もう30年も前のことなので何を話したかは覚えていませんが、焼き鳥を食べながら話したこと、一緒に写真を撮った記憶が鮮明に残っています。
歓談の後、ポールは京都に住んでいるとのことで、同じ沿線だったこともあり一緒に駅に向かいました。
そして、私の乗る電車は急行か準急だったのですが、もう少しポールと話がしたくて、私の降車駅には停まらない特急に乗り込みました。
確かポールは日本語はほぼ話せなかったので、必死に片言の英語で話したように思います。
私はポールに伝えました。
「僕は人に夢を与える仕事がしたい。そんな空間を作る仕事がしたいんだ。」
彼は笑顔で話を聞いてくれ、こんなことを言ってくれました。
「それはすごくいい夢だね。」
「もしかしたら今、成功しているように見える人は高いところにいるように思うかもしれない。」
ポールは片手を少し高い位置に上げ、もう片方の手をそれより少し低い位置に置いて話をつづけました。
「そして今自分はこの位置にいるように思うかもしれない。でもね、最初の一歩は皆一緒なんだよ。人は海を前にすると、水面の中がどんな風になっているかわからないから戸惑う。でも、飛び込んで見ないとわからない世界がある。Shin、まずは一歩を踏み出すんだ。」
そう話してくれたのです。
この言葉で、私の夢に対する思いは一段と強くなりました。
「Shin、まずは一歩を踏み出すんだ。
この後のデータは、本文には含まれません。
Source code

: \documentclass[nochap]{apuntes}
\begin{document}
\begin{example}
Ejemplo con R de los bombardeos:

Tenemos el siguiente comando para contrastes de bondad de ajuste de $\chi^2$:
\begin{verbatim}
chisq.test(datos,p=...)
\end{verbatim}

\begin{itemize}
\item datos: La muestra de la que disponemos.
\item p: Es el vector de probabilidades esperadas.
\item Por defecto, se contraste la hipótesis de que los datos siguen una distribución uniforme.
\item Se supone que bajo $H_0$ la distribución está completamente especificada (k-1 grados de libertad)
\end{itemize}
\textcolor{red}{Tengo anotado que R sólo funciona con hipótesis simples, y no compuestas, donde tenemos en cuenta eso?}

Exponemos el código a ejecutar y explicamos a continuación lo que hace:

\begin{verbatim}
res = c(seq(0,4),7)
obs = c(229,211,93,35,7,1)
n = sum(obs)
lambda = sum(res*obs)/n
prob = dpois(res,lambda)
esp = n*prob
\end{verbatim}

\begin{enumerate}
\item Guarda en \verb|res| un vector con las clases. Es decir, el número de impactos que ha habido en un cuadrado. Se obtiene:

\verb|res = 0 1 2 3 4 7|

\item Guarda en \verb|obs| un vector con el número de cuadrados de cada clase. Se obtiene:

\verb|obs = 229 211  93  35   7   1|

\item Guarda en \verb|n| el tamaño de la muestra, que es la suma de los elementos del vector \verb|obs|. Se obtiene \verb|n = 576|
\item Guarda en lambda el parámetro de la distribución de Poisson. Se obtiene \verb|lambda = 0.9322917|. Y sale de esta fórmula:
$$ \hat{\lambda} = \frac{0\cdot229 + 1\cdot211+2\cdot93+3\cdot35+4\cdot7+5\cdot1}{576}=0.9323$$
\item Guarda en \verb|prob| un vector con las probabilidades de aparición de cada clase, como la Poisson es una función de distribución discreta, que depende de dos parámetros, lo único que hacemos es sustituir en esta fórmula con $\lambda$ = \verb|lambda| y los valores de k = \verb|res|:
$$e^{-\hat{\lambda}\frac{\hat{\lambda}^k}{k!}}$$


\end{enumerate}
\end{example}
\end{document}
」という言葉は、今でも私にとって宝物です。
ずっとずっと心の中に残っていて、時折後輩たちへのアドバイスの際にこの話をします。
その後何日かして、京都にあるポールの家を訪れ、シナモンがかかった焼きリンゴをふるまわれ、初めて焼いたリンゴを食べたこともいい思い出です。
また、奥さんも紹介してくれ、別の日には奥さんが出演する舞台を見に行ったりもしました。
それから彼は奥さんと一緒にオーストラリアへ渡ってしまい、何度か手紙を交換して連絡をとらなくなりましたが、その後10数年の時を経てFacebookでポールを見つけオンラインですが再会することができました。
出会ったときから30年近くの年月を経た今、私は当時思いもしなかった道を歩めているように思います。
そんな自分に成長できたきっかけの一つに、ポールからもらった言葉が大きく影響しているのは間違いありません。
人との出会いは不思議です。
わずかな時間でも人生が変わることがあります。
私自身が、将来を夢見て頑張る若い世代の人たちに勇気を与えられる存在になれるよう、これからも自己研鑽に努めていきたいと思います。